[Start of Attachment]
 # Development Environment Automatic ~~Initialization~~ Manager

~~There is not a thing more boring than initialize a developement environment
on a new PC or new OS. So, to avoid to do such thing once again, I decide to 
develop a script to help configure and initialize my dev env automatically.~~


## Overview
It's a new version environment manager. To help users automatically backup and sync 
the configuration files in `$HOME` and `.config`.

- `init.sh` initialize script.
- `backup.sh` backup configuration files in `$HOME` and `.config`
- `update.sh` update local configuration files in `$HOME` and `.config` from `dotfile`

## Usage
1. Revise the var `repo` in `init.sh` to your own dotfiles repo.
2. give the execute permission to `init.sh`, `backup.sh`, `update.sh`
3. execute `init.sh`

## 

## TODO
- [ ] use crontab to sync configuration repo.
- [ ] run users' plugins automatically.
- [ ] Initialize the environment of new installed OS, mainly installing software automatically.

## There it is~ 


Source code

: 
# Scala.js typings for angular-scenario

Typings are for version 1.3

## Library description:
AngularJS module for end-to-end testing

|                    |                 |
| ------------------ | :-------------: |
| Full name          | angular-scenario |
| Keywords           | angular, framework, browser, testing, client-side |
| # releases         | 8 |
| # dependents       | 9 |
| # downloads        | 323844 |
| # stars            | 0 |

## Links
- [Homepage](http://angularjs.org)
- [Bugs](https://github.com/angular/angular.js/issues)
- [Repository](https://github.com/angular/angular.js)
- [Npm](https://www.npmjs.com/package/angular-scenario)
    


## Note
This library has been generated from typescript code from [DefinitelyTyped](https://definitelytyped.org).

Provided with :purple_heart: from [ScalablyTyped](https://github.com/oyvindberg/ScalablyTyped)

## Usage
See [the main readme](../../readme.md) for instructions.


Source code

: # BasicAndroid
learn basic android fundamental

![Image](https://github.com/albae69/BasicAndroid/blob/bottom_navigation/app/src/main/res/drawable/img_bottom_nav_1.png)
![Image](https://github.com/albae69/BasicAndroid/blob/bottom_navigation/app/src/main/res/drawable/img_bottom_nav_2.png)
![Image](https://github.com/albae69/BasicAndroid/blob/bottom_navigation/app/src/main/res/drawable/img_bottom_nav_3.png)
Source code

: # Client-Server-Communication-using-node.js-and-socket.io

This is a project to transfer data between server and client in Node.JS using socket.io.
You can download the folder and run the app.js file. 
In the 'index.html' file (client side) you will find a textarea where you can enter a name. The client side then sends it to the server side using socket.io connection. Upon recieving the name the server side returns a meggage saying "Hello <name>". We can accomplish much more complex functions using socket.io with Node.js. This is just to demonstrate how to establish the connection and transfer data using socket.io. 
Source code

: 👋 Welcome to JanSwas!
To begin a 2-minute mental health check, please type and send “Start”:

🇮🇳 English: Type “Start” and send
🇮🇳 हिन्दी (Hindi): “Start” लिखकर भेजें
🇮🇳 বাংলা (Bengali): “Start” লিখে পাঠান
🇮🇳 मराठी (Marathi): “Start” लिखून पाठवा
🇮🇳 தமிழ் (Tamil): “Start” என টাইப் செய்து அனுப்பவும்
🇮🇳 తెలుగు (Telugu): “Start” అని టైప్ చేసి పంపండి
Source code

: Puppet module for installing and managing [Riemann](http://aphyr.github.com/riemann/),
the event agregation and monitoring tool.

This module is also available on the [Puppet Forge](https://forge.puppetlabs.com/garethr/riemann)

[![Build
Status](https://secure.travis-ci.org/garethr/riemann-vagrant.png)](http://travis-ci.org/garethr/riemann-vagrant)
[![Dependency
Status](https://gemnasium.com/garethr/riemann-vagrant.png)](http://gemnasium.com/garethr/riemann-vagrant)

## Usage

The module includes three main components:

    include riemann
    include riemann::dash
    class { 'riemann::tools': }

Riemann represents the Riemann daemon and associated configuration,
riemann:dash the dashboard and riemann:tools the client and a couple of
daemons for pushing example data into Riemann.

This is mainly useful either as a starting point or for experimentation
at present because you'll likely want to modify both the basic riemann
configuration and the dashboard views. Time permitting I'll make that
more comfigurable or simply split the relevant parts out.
[End of Attachment]
[Start of Attachment]
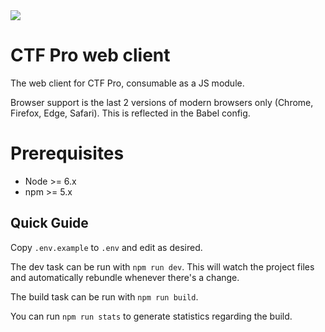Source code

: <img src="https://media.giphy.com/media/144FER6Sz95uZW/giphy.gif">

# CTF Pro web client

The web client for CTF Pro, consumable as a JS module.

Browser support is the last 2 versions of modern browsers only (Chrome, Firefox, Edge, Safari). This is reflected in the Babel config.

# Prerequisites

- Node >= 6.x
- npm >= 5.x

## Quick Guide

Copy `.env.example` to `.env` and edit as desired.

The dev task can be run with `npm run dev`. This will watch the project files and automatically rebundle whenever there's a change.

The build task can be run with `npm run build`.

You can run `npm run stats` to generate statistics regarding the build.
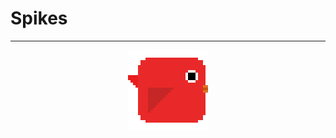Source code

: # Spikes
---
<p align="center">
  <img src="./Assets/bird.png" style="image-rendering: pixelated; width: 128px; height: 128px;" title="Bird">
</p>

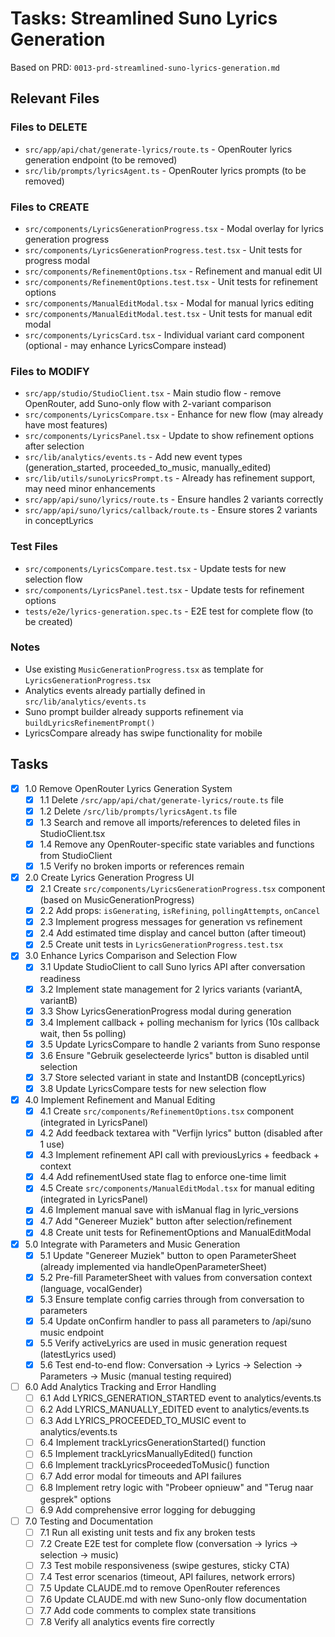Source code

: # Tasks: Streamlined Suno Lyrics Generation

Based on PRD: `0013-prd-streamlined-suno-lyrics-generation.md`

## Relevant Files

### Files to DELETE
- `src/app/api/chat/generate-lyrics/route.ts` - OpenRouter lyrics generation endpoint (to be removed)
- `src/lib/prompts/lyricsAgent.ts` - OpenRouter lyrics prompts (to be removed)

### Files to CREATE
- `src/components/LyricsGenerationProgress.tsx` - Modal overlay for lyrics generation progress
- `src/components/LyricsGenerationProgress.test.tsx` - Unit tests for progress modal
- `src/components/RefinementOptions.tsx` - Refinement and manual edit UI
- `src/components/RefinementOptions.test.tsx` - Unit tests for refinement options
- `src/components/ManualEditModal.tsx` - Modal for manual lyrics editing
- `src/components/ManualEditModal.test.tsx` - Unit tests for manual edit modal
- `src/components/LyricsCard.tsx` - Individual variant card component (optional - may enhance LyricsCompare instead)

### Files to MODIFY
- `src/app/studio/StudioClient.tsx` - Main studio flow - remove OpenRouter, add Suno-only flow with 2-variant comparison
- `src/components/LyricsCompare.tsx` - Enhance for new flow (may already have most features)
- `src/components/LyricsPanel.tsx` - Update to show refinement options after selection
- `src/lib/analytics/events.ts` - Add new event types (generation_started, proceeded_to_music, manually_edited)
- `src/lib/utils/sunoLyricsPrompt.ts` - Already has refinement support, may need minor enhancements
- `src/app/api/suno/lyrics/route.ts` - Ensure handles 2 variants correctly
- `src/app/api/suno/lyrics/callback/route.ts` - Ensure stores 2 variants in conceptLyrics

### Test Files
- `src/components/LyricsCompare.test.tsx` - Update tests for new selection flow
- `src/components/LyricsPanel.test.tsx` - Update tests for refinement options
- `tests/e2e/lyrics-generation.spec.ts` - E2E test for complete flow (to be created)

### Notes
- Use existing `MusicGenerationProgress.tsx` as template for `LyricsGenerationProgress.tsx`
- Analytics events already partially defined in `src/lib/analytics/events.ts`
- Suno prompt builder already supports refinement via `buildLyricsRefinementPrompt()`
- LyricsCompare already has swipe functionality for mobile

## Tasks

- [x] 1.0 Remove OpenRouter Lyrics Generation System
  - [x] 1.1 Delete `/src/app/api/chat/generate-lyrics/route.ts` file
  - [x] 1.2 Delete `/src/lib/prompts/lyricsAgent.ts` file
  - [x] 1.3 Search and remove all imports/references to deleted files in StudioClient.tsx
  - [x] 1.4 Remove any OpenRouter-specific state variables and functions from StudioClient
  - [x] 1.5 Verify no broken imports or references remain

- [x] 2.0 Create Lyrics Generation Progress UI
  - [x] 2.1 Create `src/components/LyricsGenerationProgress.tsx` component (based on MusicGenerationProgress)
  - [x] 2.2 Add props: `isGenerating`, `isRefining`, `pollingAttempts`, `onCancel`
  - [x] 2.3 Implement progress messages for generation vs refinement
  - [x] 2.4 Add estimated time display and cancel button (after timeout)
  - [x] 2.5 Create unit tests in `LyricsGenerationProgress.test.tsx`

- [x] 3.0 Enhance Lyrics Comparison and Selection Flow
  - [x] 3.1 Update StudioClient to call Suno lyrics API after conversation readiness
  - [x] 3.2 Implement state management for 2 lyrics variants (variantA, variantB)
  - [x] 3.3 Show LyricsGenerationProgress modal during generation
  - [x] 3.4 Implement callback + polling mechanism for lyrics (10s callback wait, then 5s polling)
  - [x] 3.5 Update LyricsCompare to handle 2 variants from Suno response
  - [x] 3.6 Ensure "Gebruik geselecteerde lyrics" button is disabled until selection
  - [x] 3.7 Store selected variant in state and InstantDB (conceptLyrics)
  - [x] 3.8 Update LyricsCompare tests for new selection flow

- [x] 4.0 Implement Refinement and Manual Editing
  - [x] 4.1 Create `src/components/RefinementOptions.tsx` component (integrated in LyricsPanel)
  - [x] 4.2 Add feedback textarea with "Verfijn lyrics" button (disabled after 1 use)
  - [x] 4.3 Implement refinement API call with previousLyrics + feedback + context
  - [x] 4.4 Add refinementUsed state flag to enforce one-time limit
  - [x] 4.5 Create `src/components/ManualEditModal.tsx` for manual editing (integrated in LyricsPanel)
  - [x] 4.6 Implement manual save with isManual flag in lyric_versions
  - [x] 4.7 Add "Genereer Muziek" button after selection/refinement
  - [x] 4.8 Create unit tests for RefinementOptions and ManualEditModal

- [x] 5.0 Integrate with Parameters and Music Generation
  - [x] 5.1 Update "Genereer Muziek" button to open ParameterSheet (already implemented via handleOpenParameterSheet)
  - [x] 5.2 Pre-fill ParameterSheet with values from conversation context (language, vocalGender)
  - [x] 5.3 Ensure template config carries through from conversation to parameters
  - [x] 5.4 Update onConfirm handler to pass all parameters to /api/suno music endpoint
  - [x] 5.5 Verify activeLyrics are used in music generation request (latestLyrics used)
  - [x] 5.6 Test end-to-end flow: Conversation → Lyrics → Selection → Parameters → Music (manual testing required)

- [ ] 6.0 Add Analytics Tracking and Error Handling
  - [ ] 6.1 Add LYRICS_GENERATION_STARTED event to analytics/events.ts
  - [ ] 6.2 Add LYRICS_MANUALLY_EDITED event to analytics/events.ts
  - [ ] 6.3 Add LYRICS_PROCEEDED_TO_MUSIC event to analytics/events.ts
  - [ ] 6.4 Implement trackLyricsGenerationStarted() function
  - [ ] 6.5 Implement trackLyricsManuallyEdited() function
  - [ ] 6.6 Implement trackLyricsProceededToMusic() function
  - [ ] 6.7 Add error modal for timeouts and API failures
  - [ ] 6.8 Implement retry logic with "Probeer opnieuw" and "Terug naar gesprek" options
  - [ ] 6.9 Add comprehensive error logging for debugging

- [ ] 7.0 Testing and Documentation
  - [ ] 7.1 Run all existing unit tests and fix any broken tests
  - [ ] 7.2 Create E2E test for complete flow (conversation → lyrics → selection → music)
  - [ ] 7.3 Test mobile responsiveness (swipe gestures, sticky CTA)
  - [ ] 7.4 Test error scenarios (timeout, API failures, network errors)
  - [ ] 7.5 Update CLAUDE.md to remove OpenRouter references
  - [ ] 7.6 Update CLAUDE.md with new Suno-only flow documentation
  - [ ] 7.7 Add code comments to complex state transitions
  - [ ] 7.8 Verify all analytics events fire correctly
[End of Attachment]
• **Your instructions**
Take from the material above the lines running from the one with "- [x] 1.0 Remove" through the one with "- [x] 3.3 Show", and repeat them exactly, with nothing else.

• **Completed exercise**
- [x] 1.0 Remove OpenRouter Lyrics Generation System
  - [x] 1.1 Delete `/src/app/api/chat/generate-lyrics/route.ts` file
  - [x] 1.2 Delete `/src/lib/prompts/lyricsAgent.ts` file
  - [x] 1.3 Search and remove all imports/references to deleted files in StudioClient.tsx
  - [x] 1.4 Remove any OpenRouter-specific state variables and functions from StudioClient
  - [x] 1.5 Verify no broken imports or references remain

- [x] 2.0 Create Lyrics Generation Progress UI
  - [x] 2.1 Create `src/components/LyricsGenerationProgress.tsx` component (based on MusicGenerationProgress)
  - [x] 2.2 Add props: `isGenerating`, `isRefining`, `pollingAttempts`, `onCancel`
  - [x] 2.3 Implement progress messages for generation vs refinement
  - [x] 2.4 Add estimated time display and cancel button (after timeout)
  - [x] 2.5 Create unit tests in `LyricsGenerationProgress.test.tsx`

- [x] 3.0 Enhance Lyrics Comparison and Selection Flow
  - [x] 3.1 Update StudioClient to call Suno lyrics API after conversation readiness
  - [x] 3.2 Implement state management for 2 lyrics variants (variantA, variantB)
  - [x] 3.3 Show LyricsGenerationProgress modal during generation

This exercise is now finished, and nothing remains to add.